At dinner I make everyone say one thing they liked about their day and one thing they didn't like. (Why yes it IS a mini examen.) I have transcribed a bit of tonight's conversation. Some pertinent background information: today we went to Jack's well child exam, did some back to school shopping, and spent the afternoon playing iPad while Mommy did the semi-annual Hated Clothes Sort.
EMMA: My good thing is that I went sopping with Mommy! And my SAD thing is that DADDY went to WORK.
JACK: Welllll... I can't think of any good things right now...
JACK'S PARENTS: Okay, well start with your not so good thing and you can think about good things later.
JACK: Wellll... my bad thing is that today was just .... we didn't have any plans.

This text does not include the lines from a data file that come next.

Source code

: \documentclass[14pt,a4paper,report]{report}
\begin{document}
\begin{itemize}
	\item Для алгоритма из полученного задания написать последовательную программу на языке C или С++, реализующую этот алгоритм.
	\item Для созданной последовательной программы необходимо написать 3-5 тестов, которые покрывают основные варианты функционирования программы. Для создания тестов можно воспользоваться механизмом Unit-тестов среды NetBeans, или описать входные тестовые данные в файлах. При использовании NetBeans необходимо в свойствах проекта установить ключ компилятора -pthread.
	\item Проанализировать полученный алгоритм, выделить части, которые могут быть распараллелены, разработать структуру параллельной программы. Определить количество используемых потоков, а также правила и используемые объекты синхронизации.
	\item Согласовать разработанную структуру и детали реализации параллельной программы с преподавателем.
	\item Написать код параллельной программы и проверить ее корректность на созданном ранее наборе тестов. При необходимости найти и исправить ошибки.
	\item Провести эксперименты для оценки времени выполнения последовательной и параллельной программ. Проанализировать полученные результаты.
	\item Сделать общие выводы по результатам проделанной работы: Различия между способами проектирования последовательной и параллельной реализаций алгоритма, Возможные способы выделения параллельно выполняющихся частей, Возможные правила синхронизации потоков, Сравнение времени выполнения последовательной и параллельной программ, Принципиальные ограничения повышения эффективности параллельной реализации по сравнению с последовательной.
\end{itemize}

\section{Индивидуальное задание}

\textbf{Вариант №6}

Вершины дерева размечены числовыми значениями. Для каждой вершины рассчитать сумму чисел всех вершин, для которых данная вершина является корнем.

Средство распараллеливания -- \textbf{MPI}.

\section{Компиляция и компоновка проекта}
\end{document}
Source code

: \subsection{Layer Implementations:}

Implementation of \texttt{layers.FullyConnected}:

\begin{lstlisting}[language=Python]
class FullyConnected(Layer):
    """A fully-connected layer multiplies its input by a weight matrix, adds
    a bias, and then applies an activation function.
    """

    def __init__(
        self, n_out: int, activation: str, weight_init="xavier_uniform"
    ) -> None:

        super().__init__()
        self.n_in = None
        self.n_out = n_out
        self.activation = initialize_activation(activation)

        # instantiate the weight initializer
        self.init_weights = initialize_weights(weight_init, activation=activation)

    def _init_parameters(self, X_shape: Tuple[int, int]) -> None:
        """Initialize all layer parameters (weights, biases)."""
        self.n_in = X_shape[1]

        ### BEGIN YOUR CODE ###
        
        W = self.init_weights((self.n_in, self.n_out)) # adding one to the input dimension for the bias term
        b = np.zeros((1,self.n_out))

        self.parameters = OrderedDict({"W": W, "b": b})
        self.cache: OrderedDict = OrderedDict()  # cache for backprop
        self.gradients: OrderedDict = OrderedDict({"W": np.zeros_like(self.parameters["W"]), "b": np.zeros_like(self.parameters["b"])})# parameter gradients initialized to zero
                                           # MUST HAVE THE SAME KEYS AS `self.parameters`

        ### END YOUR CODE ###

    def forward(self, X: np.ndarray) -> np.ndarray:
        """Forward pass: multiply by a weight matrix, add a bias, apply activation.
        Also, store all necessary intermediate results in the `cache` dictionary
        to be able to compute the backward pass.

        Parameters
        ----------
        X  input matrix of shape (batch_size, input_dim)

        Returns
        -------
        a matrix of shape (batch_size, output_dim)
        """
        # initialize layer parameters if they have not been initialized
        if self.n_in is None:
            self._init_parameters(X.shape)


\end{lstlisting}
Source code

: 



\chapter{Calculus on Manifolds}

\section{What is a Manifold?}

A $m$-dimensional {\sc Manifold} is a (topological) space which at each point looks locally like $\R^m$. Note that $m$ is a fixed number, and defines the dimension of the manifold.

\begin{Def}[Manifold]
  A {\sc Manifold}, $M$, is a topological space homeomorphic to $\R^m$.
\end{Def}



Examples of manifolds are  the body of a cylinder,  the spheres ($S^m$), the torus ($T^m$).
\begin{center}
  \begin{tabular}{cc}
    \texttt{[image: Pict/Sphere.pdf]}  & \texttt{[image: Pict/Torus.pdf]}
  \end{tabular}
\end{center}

So it was pretty .... boring.
JACK'S MOTHER: What are you talking about? We got new school shoes today. I let you pick out a new backpack! Those aren't good things?
JACK: Shoes just aren't very important to me.

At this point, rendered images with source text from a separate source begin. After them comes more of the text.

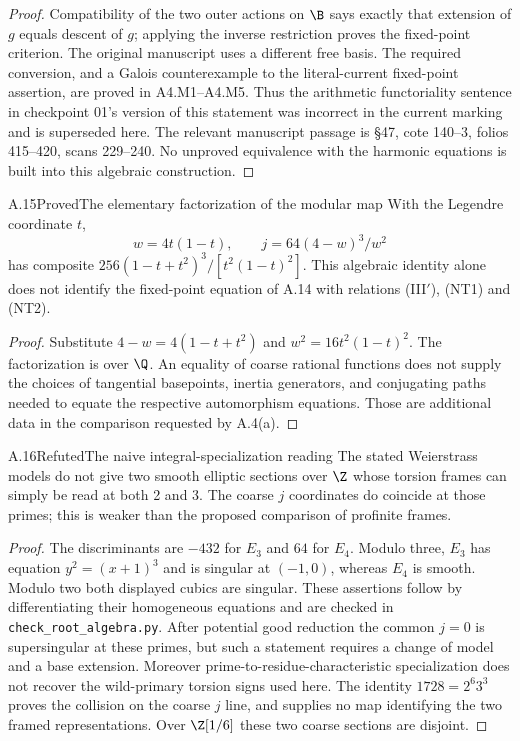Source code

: \begin{proof}
Compatibility of the two outer actions on $\B$ says
exactly that extension of $g$ equals descent of $g$;
applying the inverse restriction proves the fixed-point
criterion. The original manuscript uses a different free basis.
The required conversion, and a Galois counterexample to the
literal-current fixed-point assertion, are proved in A4.M1--A4.M5.
Thus the arithmetic functoriality sentence in checkpoint 01's
version of this statement was incorrect in the current marking
and is superseded here. The relevant manuscript passage is
\S47, cote 140--3, folios 415--420, scans 229--240.
No unproved equivalence with the harmonic equations is built
into this algebraic construction.
\end{proof}

\begin{statement}{A.15}{Proved}{The elementary factorization of the modular map}
With the Legendre coordinate $t$,
\[
 w=4t(1-t),\qquad j=64(4-w)^3/w^2
\]
has composite $256(1-t+t^2)^3/[t^2(1-t)^2]$.
This algebraic identity alone does not identify the
fixed-point equation of A.14 with relations (III$'$),
(NT1) and (NT2).
\end{statement}
\begin{proof}
Substitute $4-w=4(1-t+t^2)$ and
$w^2=16t^2(1-t)^2$. The factorization is over $\Q$.
An equality of coarse rational functions does not supply
the choices of tangential basepoints, inertia generators,
and conjugating paths needed to equate the respective
automorphism equations. Those are additional data in
the comparison requested by A.4(a).
\end{proof}

\begin{statement}{A.16}{Refuted}{The naive integral-specialization reading}
The stated Weierstrass models do not give two smooth
elliptic sections over $\Z$ whose torsion frames can simply
be read at both 2 and 3. The coarse $j$ coordinates do
coincide at those primes; this is weaker than the proposed
comparison of profinite frames.
\end{statement}
\begin{proof}
The discriminants are $-432$ for $E_3$ and $64$ for $E_4$.
Modulo three, $E_3$ has equation $y^2=(x+1)^3$ and is
singular at $(-1,0)$, whereas $E_4$ is smooth. Modulo
two both displayed cubics are singular. These assertions
follow by differentiating their homogeneous equations
and are checked in \texttt{check\_root\_algebra.py}.
After potential good reduction the common $j=0$ is
supersingular at these primes, but such a statement
requires a change of model and a base extension.
Moreover prime-to-residue-characteristic specialization
does not recover the wild-primary torsion signs used here.
The identity $1728=2^6 3^3$ proves the collision on the
coarse $j$ line, and supplies no map identifying the
two framed representations. Over $\Z[1/6]$ these two
coarse sections are disjoint.
\end{proof}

JACK'S MOTHER: You sure acted like they were important when you didn't like the first fifteen pairs I picked out for you.

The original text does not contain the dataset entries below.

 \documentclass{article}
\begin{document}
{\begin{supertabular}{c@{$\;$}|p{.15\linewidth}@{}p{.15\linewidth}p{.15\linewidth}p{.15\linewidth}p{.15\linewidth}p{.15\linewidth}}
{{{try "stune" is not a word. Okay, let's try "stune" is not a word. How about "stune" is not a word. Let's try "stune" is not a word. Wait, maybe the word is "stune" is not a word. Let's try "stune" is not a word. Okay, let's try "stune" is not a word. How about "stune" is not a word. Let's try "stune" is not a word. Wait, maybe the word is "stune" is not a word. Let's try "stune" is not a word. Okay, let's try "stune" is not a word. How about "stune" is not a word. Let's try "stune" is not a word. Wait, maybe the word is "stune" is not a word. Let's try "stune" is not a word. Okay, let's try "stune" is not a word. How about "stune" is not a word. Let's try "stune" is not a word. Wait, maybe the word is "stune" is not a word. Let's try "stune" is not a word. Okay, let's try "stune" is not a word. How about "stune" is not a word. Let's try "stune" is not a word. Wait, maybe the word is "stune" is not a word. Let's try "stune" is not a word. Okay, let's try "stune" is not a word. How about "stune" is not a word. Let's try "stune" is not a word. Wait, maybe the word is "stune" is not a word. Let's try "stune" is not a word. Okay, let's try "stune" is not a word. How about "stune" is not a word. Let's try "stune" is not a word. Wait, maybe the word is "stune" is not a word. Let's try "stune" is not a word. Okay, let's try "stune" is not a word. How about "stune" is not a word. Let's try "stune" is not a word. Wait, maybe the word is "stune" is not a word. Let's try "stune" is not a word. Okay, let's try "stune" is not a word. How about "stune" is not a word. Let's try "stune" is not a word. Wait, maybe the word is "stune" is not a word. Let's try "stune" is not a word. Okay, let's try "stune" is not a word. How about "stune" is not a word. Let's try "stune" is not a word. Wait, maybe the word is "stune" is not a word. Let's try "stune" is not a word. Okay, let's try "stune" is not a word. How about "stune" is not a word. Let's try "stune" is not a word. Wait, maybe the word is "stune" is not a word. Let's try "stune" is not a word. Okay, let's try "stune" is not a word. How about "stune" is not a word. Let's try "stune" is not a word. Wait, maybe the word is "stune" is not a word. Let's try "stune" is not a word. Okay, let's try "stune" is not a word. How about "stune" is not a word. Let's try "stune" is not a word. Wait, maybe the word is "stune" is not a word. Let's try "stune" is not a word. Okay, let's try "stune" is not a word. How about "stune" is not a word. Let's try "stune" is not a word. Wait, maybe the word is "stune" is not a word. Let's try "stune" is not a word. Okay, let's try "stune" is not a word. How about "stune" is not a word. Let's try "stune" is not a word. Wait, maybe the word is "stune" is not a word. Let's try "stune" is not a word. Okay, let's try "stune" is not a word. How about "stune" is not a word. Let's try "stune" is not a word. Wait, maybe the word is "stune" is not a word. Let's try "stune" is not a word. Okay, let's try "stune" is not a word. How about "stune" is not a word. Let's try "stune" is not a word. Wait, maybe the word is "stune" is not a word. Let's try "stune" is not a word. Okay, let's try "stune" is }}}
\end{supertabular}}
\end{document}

JACK: [heavy sigh/quasi eye roll that would do a thirteen-year-old girl proud]
JACK'S FATHER, WITH THINLY VEILED SARCASM: So Jack, tomorrow we don't have any plans either. How can we accommodate your needs?
JACK, NOT GETTING IT AT ALL: Welllll... I like to do things. Like maybe we can go to the Science Center. Or go to a friend's house.
JACK'S MOTHER, ENTHUSIASTICALLY: You can do laundry. You can do dishes. Oooh, I know! You can clean the toilet!
JACK: [cracks a smile because he thinks his mother is not serious] [his mother is totally serious]
MOLLY: MY good thing is that Mommy got me new shoes! And I got to pick out my own backpack! And I had a frozen GoGurt for a snack! I am happy about everything! All the time! My bad thing is... I don't have a bad thing! I LOVE YOU, WORLD!!!!!!1!!!
JACK'S FATHER: What about doing some of those Lego sets you have half built?
JACK, WITH UTMOST CONTEMPT: Most of those are broken. And the other ones you dumped out in the other bins and all the pieces are mixed up.
JACK'S FATHER: ... So. You look for them.
JACK, SIGHING BECAUSE HIS PARENTS JUST DON'T UNDERSTAND: I can't really... find them.
MOLLY: But the doctor said you had good vision!
JACK'S MOTHER: [falls off her chair laughing]
It's just... I mean, a whole summer FULL of this! And it's getting worse! And most of the time I react by staring speechless because HE IS EIGHT! He is not a teenage girl! I had YEARS to mentally prepare myself for this attitude problem, didn't I?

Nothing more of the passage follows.